The plan included changes to business and corporate taxes as well. All business are allowed to deduct capital equipment with a Modified Alternative Depreciation (MAD), which requires 30 year depreciation on all capital expenditures based on a schedule determined by 2-million different categories.

After being shown the new tax code, a Chinese farmer said through an interpreter, “I’ll be deducting my new shovel well after I’ve thrown it away. Well after my child has taken over the farm, he will be deduction this shovel as well.”

The Complicate China campaign notes that the new depreciation system has some employment benefits. One study out of a leading Chinese university stated, “[MAD] is such a complicated system that firms will need to hire one or two full-time accountants to track the deductions. It is estimated that half a million accountant jobs will be created over the next two years. It is likely that forgoing the tax deduction is more cost effective than attempting to depreciate capital expenditures.”

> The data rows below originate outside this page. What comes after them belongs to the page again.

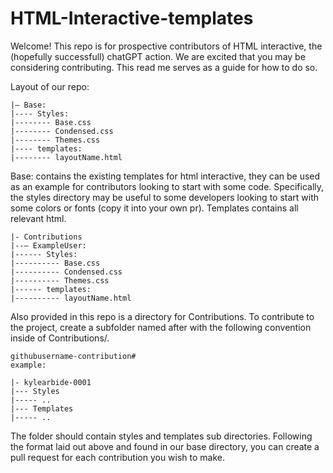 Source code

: # HTML-Interactive-templates

Welcome! This repo is for prospective contributors of HTML interactive, the (hopefully successfull) chatGPT action.
We are excited that you may be considering contributing. This read me serves as a guide for how to do so.

Layout of our repo:

    |– Base:
    |---- Styles:
    |-------- Base.css 
    |-------- Condensed.css 
    |-------- Themes.css 
    |---- templates:
    |-------- layoutName.html 

Base: contains the existing templates for html interactive, they can be used as an example for contributors looking to start with some code. Specifically, the styles directory may be useful to some developers looking to start with some colors or fonts (copy it into your own pr). Templates contains all relevant html.

    |- Contributions
    |--– ExampleUser:
    |------ Styles:
    |---------- Base.css 
    |---------- Condensed.css 
    |---------- Themes.css 
    |------ templates:
    |---------- layoutName.html 

Also provided in this repo is a directory for Contributions. To contribute to the project, create a subfolder named after with the following convention inside of Contributions/.

    githubusername-contribution#
    example:

    |- kylearbide-0001
    |--- Styles
    |----- ..
    |--- Templates
    |----- ..

The folder should contain styles and templates sub directories. Following the format laid out above and found in our base directory, you can create a pull request for each contribution you wish to make.
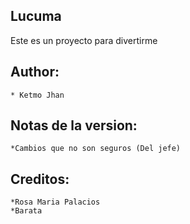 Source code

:Lucuma
----
Este es un proyecto para divertirme

Author:
-------
    * Ketmo Jhan 



Notas de la version:
--------------------
    *Cambios que no son seguros (Del jefe)

Creditos:
---------
    *Rosa Maria Palacios
    *Barata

The new plan also implements a Nevada inspired gross receipt tax. With a 50,000 category matrix, the tax promises to be the most onerous tax on businesses in history. Small businesses are scrambling to find accountants capable of working with the matrix. Several accounting firms have closed their doors and refused to speak with the mob of businessmen lined up outside their offices.

A Chinese business association leader commented that, “This gross receipts tax is more complicated than anything I’ve ever seen before. I’m advising my members to find the highest tax rate in the matrix and pay it to avoid the fines and penalties from being wrong.”

Taxes applied to Multinational Enterprises (MNE) have some changes as well. The new plan seeks to implement a “Worldwide Trade Firm” (WTF) corporate income tax (CIT). The WTF-CIT taxes all income produced by Chinese subsidiaries in countries where more than 0.1% of the populace speaks any Chinese dialect. In addition, all businesses which are wholly or partially owned by any individual born in China, regardless of where the business is registered, the current citizenship of the owner, or the business activity takes place; is subject to the WTF-CIT. The new MNE tax rules also applies a payroll tax on all Chinese speakers employed by these businesses as well.

A spokesman from an international accounting firm commented on the new MNE rules, “These rules are more punitive for individuals who had the misfortune of being born in China than it was meant to raise revenue. It seems as if Chinese officials are intentionally trying to ruin their economy. I hope these leaders are happy with themselves. WTF is right.”

In a press conference on Tuesday, the architects of the new tax plan argued that they are the Gaudi of tax economists. They were quoted as saying,

“You can complete a U.S. tax return in a couple of hours with tax software on a personal computer. We aim for an individual and a super computer to take at least one month to complete our new tax return.

“This new tax plan only puts us on par with the U.S. federal and state tax rules, but we don’t plan to stop here. We have been studying individual states in the U.S., and there is a lot of room to improve. We will start our fact finding trip in the state of New York. We are hoping what we learn there will allow us to have the most complicated tax code in the industrialized world.”